**TASK STATEMENT:** Please repeat the lines below, exactly and only, from the one that holds "quantities for one" through the one that holds "or listlike containing".

**DATA TO PROCESS:**

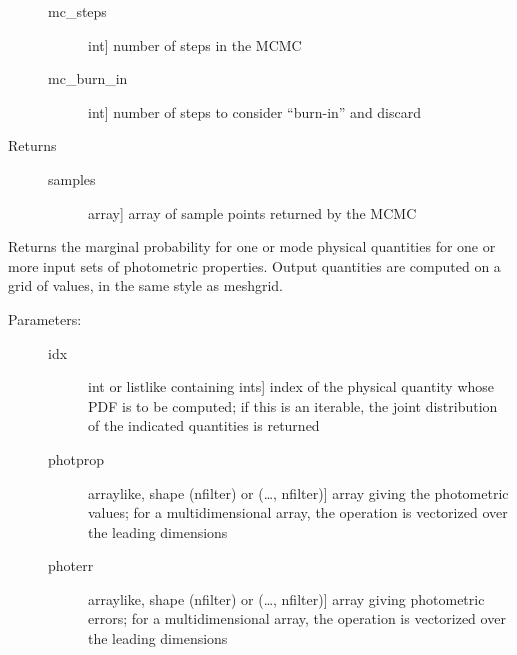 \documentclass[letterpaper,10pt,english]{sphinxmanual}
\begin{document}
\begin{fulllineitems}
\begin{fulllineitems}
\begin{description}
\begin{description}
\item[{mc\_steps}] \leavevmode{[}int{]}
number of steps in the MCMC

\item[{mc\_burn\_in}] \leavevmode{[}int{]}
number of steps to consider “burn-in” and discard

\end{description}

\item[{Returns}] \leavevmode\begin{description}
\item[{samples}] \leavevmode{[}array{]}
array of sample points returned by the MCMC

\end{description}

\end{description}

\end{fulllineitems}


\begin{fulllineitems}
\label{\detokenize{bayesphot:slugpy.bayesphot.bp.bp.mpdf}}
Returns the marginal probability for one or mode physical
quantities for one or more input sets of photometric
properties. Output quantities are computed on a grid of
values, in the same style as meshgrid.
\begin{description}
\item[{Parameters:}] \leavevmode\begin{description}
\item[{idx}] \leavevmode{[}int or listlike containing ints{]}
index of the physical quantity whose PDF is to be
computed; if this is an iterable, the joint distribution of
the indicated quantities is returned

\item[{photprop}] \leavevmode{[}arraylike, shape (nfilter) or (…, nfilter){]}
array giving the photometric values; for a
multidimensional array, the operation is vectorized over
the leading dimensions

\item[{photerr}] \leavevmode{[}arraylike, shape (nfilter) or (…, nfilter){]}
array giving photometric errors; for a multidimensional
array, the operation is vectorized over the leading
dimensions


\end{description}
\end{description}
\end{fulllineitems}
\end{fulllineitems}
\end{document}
---
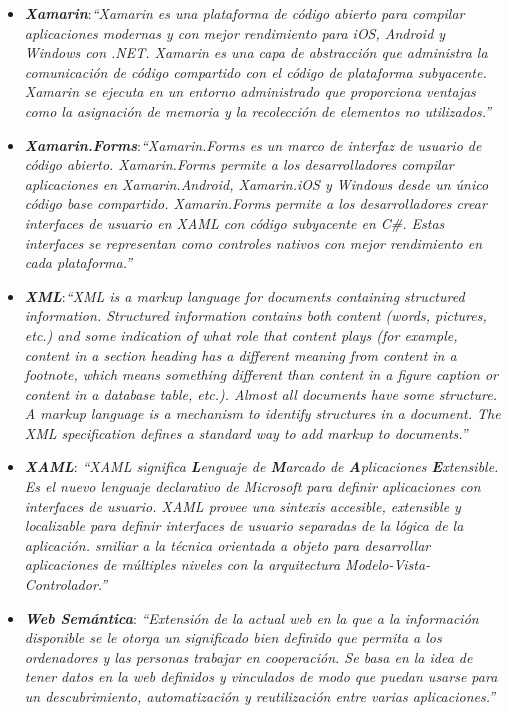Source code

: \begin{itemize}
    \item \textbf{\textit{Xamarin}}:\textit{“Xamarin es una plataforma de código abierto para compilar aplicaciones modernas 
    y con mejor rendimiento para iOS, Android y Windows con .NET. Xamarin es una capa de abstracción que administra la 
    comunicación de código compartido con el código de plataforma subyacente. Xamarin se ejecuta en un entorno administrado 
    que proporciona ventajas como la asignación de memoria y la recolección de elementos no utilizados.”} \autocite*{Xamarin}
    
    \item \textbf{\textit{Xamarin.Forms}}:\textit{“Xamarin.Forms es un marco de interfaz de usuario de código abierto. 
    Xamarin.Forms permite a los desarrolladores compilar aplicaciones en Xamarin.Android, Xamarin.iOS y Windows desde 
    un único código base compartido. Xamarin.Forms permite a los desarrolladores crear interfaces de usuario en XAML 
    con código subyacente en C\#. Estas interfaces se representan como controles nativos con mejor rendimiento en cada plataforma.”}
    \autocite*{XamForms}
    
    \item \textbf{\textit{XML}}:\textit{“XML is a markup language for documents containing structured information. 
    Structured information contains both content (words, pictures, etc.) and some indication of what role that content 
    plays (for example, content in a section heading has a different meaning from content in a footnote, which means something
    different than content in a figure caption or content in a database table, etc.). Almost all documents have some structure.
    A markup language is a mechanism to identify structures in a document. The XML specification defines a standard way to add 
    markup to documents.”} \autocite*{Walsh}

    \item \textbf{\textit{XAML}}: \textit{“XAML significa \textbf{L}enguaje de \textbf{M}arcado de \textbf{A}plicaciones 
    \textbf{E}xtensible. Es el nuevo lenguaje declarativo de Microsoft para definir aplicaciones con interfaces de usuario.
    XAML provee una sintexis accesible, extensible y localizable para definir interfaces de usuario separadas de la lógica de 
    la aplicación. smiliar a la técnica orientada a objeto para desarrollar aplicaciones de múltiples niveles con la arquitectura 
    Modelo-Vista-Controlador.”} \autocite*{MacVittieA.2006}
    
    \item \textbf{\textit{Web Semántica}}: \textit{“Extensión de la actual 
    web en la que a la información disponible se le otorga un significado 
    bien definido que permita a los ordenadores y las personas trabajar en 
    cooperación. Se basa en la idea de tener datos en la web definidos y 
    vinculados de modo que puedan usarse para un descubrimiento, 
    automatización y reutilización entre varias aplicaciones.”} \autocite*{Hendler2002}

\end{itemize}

**EXPECTED ANSWER:**
quantities for one or more input sets of photometric
properties. Output quantities are computed on a grid of
values, in the same style as meshgrid.
\begin{description}
\item[{Parameters:}] \leavevmode\begin{description}
\item[{idx}] \leavevmode{[}int or listlike containing ints{]}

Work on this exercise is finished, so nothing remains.